Within the data below, state how many lines contain the string "Canvas". Provide the number only.
___
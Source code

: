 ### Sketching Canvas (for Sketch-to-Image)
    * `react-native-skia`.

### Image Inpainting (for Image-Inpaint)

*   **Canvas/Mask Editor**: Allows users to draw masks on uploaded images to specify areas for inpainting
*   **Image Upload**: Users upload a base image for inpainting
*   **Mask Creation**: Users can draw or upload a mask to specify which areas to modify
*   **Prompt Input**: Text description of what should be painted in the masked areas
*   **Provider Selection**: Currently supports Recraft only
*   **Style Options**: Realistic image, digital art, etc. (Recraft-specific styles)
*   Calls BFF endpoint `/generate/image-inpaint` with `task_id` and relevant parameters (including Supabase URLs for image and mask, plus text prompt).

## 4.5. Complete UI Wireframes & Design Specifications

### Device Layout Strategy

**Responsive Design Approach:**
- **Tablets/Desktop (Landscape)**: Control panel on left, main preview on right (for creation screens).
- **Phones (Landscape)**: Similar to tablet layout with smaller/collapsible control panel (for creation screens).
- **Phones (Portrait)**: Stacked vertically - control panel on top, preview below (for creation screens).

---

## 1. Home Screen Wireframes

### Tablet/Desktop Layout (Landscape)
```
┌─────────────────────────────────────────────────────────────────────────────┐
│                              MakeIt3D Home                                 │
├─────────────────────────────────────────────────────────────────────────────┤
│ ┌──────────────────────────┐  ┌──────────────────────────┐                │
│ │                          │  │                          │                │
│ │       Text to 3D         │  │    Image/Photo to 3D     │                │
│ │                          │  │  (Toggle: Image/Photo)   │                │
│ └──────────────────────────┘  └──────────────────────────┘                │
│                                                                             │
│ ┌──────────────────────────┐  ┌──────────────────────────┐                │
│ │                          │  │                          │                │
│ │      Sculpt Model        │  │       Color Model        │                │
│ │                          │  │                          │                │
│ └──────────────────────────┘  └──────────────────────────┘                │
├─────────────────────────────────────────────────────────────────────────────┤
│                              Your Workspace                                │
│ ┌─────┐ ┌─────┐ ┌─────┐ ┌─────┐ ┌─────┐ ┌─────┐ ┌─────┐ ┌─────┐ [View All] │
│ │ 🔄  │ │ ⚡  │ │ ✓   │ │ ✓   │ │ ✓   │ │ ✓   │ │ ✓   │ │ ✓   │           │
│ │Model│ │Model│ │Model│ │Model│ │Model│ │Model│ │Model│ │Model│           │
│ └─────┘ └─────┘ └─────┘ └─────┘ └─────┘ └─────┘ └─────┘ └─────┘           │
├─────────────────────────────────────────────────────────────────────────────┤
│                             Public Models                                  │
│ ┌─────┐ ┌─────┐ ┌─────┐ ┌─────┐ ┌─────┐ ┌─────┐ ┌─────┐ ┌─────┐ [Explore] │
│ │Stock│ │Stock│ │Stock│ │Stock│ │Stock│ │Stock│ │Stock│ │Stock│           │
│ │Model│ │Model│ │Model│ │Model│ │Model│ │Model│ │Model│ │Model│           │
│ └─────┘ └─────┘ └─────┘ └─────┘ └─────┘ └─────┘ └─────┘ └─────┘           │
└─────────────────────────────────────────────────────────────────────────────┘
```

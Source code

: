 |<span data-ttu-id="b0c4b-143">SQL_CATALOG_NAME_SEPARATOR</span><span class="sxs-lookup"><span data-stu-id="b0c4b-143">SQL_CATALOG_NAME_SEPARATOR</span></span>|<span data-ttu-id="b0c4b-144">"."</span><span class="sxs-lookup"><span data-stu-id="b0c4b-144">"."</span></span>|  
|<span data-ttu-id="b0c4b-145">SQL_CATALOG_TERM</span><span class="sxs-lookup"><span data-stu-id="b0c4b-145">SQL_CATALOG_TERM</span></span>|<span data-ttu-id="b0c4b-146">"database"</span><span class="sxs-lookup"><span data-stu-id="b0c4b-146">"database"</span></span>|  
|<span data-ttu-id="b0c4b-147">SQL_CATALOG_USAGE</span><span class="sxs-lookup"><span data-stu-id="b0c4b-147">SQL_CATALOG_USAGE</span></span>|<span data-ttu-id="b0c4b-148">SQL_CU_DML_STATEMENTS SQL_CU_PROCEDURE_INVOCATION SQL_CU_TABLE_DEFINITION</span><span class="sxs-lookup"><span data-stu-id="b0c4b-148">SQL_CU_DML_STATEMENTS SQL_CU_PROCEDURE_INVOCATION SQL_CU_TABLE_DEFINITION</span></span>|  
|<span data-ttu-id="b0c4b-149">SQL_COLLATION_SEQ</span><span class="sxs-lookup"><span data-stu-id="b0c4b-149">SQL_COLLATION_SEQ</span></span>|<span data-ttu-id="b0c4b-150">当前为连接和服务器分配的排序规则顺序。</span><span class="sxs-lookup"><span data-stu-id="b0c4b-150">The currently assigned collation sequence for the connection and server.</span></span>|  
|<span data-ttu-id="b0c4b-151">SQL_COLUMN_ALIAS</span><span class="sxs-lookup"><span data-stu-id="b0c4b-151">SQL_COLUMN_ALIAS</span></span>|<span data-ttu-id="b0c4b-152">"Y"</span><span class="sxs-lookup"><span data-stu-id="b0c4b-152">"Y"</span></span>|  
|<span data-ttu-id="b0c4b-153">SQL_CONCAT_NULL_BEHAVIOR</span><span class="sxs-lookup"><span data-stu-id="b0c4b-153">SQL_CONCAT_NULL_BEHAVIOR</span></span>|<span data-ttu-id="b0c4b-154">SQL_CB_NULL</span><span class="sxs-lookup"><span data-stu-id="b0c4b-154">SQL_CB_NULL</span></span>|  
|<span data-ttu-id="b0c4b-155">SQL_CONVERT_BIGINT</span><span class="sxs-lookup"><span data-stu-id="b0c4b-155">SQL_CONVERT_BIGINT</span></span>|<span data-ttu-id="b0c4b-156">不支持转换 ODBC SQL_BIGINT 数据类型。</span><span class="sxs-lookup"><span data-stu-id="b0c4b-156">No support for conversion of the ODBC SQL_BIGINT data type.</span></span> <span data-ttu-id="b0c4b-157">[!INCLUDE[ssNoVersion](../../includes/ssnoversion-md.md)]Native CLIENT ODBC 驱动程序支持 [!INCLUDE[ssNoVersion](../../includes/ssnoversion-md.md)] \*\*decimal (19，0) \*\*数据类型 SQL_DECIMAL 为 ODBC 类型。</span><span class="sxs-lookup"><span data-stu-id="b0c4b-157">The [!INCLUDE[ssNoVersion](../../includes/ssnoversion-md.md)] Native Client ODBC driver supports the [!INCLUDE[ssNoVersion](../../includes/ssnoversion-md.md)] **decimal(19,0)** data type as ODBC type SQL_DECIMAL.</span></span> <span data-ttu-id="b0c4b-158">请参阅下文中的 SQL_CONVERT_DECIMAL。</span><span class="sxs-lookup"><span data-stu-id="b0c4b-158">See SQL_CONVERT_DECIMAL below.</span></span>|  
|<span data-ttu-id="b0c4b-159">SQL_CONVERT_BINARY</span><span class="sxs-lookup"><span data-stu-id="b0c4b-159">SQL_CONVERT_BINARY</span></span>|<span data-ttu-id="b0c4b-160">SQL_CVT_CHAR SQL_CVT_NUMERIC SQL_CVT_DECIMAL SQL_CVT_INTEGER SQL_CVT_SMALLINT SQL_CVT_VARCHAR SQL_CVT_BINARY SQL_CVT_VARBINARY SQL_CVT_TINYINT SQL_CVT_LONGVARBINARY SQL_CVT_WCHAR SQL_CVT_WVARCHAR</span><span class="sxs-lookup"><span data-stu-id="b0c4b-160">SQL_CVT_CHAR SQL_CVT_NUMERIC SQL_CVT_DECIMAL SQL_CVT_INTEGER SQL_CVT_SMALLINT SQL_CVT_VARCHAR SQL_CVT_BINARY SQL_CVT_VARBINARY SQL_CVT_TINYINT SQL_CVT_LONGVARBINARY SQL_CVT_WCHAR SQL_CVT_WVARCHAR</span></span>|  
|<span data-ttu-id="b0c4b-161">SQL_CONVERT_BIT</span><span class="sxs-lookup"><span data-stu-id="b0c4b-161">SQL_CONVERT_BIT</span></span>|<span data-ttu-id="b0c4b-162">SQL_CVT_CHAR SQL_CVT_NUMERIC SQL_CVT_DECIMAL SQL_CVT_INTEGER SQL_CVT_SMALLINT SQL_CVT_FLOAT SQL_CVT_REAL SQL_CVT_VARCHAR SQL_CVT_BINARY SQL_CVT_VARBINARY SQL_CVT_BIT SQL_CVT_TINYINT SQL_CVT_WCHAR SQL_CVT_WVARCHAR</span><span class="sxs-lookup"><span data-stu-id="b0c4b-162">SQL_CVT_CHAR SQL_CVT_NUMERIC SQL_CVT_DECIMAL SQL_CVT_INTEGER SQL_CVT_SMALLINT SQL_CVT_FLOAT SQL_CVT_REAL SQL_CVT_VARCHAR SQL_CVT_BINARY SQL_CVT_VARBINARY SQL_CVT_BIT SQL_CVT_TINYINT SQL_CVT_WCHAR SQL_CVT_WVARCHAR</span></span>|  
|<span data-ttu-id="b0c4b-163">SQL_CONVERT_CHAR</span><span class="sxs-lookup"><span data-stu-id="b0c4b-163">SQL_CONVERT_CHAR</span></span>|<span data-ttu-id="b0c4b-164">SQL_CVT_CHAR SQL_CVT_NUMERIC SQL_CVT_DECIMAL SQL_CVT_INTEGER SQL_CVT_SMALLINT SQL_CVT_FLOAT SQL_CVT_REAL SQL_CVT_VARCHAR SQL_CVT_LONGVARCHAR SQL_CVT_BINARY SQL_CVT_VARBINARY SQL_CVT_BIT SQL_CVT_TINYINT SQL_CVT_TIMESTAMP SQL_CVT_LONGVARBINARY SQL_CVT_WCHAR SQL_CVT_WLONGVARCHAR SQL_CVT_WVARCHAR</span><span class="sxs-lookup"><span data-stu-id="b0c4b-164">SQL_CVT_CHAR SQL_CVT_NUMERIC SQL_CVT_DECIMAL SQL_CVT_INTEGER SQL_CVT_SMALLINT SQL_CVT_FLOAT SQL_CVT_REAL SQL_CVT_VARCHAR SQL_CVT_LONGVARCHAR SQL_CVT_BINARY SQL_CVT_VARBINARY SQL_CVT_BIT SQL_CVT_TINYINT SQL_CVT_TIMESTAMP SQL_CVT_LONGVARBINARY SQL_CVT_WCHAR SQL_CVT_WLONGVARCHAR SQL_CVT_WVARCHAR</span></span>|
___
- RESULT OF THIS TASK -
2